Manteniendo mi miembro dentro de su boca, usé mis manos libres para agarrar sus muslos y tirar de ellos hacia mi cara con fuerza.
—¡Oye!
Sus nalgas se elevaron, y su sexo se abrió por completo ante mí, exhibiendo cada detalle.
—¡No hagas eso! ¡Qué vergüenza!
Puse una almohada debajo de sus nalgas.
Así, su sexo quedó totalmente expuesto.
Volví a chupar con pasión, una y otra vez.
Ella, a su vez, seguía chupándome con fuerza, sin parar.
Finalmente, ya no pude contenerme más.
Guié mi miembro palpitante hacia su sexo húmedo, brillante y abierto.
—¡Ay, es demasiado grande! ¡Tu cosa es enorme! ¡Me vas a desgarrar! ¡Cariño, con cuidado!
Empujé con fuerza, como un mazo, y lo introduje profundamente.
—¡Aaaah! ¡Cariño, despacio! ¡Ay, qué bueno! ¡Cariño, ay, Dios mío! ¡Es como si me embistieras con un mazo!
Sin compasión, seguí bombeando con fuerza.
—¡Aaah! ¡Aaah! ¡Cariño, despacio! ¡Ay!
Tras un largo rato de embestidas, la volteé boca abajo.
Ella, rápida de reflejos, entendió al instante lo que quería. Se arrodilló, levantó sus grandes nalgas hacia el cielo, pegó la cabeza al suelo y movió las caderas suavemente.
Admiré su trasero desde atrás, agarré ambas nalgas con las manos y las separé con fuerza.
Su sexo palpitaba, suplicando que entrara.
—¡Aaah! ¡Cariño, no hagas eso! ¡Solo hazlo ya, rápido, rápido!
Empujé mi miembro con fuerza dentro de su sexo.
—¡Ay, mamá! ¡Dios mío! ¡No sé qué me pasa!
Grace no dejaba de gemir, moviendo sus nalgas redondas y firmes.
Con mi miembro erecto, embestí su sexo, ya dilatado y sensible.
—¡Aaah! ¡No hagas eso! ¡Cariño, es demasiado! ¡No me gusta! ¡Si me penetras en dos lugares a la vez, qué hago! ¡Para, no!
Pero aunque decía eso, no parecía que realmente lo odiara.
Su expresión, rebosante de placer, lo delataba.
Mientras embestía su sexo con mi miembro, acariciaba su ano con los dedos.
Entonces, su vagina comenzó a liberar aún más líquido, contrayéndose alrededor de mi miembro, como si lo atrajera.
Al mismo tiempo, su ano también se estremecía, palpitando junto con su clímax.
Los ojos de Grace ya estaban casi en blanco.
Ni siquiera pensaba en limpiar el semen que corría por sus muslos.
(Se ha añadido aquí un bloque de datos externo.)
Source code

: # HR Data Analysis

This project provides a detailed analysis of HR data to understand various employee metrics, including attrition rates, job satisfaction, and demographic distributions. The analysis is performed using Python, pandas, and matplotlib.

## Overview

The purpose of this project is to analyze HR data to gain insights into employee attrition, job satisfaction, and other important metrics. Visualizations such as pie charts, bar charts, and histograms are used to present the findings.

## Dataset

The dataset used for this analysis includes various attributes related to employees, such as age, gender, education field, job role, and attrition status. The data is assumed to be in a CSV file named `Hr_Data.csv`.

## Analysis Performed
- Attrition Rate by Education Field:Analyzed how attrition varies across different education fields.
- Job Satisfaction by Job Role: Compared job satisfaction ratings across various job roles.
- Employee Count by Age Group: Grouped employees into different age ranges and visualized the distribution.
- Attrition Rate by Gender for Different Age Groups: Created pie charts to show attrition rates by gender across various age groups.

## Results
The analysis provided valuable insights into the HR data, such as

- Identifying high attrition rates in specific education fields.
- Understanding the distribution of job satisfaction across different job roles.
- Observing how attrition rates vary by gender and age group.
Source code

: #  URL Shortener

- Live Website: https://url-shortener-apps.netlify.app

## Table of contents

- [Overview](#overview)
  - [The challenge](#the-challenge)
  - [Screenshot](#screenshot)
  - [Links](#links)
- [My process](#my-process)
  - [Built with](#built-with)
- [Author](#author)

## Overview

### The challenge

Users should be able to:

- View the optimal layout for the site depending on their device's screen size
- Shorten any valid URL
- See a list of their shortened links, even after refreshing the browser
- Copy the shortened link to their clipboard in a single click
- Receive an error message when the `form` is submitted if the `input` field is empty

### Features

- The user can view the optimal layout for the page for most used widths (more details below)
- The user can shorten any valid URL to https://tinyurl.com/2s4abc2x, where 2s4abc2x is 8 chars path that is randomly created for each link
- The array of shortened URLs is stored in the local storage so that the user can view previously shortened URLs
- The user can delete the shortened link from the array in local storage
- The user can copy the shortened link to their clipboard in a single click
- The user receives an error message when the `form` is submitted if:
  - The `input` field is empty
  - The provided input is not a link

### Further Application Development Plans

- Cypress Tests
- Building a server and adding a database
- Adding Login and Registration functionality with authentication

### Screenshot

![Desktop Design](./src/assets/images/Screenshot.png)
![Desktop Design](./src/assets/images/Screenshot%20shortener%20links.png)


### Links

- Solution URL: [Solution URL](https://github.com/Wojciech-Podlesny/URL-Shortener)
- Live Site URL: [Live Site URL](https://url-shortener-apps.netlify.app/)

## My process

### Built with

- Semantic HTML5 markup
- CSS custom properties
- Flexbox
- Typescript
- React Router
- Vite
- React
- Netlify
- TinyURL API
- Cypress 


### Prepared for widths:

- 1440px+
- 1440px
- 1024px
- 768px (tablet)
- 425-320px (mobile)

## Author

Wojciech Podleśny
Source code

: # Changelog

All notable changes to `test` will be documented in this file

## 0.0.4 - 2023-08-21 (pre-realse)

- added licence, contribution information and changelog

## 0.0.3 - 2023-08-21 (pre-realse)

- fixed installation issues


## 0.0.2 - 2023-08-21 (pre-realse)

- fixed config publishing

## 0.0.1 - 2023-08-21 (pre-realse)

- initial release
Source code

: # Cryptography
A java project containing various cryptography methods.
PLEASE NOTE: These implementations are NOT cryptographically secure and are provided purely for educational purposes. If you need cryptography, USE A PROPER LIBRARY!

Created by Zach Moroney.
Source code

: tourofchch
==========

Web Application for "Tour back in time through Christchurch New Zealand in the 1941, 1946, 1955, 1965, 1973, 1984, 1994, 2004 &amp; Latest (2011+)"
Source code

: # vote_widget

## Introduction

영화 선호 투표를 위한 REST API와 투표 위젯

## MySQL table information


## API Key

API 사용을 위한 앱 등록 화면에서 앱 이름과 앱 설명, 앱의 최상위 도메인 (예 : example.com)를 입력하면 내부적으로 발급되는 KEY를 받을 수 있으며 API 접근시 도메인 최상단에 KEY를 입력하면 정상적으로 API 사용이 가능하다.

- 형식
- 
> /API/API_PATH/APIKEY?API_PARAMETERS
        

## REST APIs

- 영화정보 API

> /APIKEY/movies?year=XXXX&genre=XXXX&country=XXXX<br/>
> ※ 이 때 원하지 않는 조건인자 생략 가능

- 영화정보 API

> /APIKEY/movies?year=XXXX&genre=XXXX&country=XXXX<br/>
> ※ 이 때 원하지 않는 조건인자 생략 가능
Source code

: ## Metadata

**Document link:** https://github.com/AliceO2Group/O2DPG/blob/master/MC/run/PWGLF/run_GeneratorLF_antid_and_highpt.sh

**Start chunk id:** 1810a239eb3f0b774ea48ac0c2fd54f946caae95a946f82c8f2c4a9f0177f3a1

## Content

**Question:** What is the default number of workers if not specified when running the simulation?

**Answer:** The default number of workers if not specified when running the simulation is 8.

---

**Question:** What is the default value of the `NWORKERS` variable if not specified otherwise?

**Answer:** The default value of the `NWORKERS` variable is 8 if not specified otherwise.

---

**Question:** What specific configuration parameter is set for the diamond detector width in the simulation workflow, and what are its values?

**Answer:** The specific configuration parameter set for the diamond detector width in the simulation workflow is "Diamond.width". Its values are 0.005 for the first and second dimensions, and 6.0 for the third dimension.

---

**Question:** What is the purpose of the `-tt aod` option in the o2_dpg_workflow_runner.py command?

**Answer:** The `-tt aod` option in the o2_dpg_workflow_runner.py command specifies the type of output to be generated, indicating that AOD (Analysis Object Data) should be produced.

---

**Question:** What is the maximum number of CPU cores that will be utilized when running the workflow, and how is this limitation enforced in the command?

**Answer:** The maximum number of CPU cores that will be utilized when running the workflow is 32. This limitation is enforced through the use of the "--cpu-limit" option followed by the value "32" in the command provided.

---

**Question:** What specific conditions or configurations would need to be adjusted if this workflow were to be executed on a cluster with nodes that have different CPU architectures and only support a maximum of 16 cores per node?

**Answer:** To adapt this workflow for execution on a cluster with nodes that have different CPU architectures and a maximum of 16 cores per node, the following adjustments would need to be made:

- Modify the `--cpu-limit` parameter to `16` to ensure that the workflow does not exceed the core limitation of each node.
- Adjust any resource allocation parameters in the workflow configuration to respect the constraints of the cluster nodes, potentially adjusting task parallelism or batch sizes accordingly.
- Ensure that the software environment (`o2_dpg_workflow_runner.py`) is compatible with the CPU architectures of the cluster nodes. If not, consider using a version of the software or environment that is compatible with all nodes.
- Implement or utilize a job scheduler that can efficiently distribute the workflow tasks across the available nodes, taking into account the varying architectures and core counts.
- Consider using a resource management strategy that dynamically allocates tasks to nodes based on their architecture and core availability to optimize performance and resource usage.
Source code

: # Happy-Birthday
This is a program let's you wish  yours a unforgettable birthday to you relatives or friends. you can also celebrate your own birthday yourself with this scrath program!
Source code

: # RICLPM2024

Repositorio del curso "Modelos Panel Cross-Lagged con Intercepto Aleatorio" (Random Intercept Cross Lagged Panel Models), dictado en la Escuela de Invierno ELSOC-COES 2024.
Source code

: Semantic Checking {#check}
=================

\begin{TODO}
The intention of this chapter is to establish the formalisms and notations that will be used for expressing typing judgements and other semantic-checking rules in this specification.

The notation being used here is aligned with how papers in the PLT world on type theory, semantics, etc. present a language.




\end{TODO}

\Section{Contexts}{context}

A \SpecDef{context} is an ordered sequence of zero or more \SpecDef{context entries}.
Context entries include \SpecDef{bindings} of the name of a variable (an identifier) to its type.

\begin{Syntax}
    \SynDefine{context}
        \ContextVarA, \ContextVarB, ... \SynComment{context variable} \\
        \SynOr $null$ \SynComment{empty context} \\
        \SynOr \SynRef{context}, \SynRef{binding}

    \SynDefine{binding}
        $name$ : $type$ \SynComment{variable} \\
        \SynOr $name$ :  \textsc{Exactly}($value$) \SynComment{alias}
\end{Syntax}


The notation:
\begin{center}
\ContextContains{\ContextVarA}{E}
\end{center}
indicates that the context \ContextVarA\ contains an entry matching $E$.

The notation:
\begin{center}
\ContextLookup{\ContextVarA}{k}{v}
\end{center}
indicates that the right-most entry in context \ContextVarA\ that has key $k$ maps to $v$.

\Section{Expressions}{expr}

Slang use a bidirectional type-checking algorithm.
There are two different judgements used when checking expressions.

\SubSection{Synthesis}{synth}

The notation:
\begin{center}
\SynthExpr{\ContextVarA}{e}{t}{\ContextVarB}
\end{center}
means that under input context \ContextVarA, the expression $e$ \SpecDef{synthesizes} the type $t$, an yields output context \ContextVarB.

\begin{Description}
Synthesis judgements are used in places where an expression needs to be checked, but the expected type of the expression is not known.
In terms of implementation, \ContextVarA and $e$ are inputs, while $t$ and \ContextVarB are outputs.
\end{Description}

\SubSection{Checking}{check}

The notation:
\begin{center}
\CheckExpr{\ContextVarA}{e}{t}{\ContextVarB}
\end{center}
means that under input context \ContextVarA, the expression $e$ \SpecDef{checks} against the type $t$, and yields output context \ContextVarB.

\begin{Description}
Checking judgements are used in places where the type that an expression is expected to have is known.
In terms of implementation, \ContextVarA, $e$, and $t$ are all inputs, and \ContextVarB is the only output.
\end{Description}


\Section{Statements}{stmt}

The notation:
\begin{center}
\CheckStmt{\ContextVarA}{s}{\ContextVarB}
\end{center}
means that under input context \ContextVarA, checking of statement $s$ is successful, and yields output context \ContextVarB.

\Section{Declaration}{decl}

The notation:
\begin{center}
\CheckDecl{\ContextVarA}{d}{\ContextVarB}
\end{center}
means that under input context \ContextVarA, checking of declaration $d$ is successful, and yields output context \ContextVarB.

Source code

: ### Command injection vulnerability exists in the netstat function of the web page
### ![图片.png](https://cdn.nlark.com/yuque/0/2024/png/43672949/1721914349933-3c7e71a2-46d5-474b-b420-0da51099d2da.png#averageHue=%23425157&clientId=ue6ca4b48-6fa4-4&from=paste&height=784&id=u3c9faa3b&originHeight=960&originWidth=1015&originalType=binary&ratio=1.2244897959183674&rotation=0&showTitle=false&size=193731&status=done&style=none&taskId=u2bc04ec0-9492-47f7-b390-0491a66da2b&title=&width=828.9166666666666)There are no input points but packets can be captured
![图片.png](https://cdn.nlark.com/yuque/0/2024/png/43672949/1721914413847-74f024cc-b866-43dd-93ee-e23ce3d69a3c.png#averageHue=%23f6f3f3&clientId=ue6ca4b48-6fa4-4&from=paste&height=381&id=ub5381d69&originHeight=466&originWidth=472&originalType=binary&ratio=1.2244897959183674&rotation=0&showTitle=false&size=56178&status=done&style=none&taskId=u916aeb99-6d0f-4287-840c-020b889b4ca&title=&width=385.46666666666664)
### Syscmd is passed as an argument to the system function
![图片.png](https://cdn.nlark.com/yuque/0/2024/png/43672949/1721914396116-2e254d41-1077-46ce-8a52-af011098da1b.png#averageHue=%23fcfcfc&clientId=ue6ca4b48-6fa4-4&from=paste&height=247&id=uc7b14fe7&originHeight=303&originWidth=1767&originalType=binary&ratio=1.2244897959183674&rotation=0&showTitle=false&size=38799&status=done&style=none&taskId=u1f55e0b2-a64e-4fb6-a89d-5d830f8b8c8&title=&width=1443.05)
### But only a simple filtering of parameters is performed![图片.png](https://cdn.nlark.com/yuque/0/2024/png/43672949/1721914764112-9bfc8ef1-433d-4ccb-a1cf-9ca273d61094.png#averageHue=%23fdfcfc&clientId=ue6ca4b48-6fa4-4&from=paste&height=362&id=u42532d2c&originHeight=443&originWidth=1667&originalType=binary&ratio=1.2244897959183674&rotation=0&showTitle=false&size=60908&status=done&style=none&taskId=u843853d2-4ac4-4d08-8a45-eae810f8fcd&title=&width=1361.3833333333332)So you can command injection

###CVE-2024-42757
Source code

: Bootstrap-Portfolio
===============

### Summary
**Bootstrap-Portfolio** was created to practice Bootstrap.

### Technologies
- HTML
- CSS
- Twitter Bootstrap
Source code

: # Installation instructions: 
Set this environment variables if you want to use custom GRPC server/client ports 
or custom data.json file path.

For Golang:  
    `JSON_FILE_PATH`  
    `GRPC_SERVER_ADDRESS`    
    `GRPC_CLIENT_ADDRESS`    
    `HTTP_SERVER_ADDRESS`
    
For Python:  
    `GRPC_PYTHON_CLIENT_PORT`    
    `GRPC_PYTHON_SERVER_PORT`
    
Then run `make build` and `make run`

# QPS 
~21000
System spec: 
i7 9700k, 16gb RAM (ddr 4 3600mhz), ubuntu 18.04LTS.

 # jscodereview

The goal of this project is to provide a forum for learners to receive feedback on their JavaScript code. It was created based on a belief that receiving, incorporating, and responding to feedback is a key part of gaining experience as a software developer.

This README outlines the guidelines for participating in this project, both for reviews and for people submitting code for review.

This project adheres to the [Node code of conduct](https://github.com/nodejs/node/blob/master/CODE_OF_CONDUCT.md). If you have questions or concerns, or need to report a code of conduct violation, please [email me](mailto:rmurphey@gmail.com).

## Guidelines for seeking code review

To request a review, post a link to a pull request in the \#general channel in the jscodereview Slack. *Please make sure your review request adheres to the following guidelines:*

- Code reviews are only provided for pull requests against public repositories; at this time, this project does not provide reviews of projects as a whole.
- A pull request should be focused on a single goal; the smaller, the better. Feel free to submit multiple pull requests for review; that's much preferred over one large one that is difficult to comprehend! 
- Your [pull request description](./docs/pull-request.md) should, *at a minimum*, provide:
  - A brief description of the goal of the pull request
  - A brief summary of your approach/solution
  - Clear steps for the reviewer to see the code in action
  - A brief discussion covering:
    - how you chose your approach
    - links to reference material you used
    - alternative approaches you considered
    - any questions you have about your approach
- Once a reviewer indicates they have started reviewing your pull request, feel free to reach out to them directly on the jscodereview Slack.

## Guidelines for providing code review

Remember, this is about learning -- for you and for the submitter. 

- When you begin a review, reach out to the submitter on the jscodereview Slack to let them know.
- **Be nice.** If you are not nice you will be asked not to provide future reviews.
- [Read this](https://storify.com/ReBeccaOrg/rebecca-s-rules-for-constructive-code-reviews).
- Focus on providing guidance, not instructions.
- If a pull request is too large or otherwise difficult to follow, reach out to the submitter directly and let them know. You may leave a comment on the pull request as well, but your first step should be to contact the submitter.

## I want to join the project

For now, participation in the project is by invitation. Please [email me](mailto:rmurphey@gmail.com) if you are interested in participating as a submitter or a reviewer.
Solo permanecía allí, tendida.
Una mujer cada vez más adorable a mis ojos.
Cuando la pasión se calmó un poco, Grace sonrió tímidamente y dijo:
—Si Sarah se entera de esto… estamos muertos.
Tapé suavemente sus labios con un dedo.
—Pero siento que no podría vivir sin verte —dije.
—Yo también. Nunca antes había sentido algo así en toda mi vida.
Quizás solo decía eso para complacerme, pero igual me sentí bien.
Así, ese día también guardamos otro secreto solo para nosotros dos, y volvimos a vivir con tranquilidad, como si nada hubiera pasado.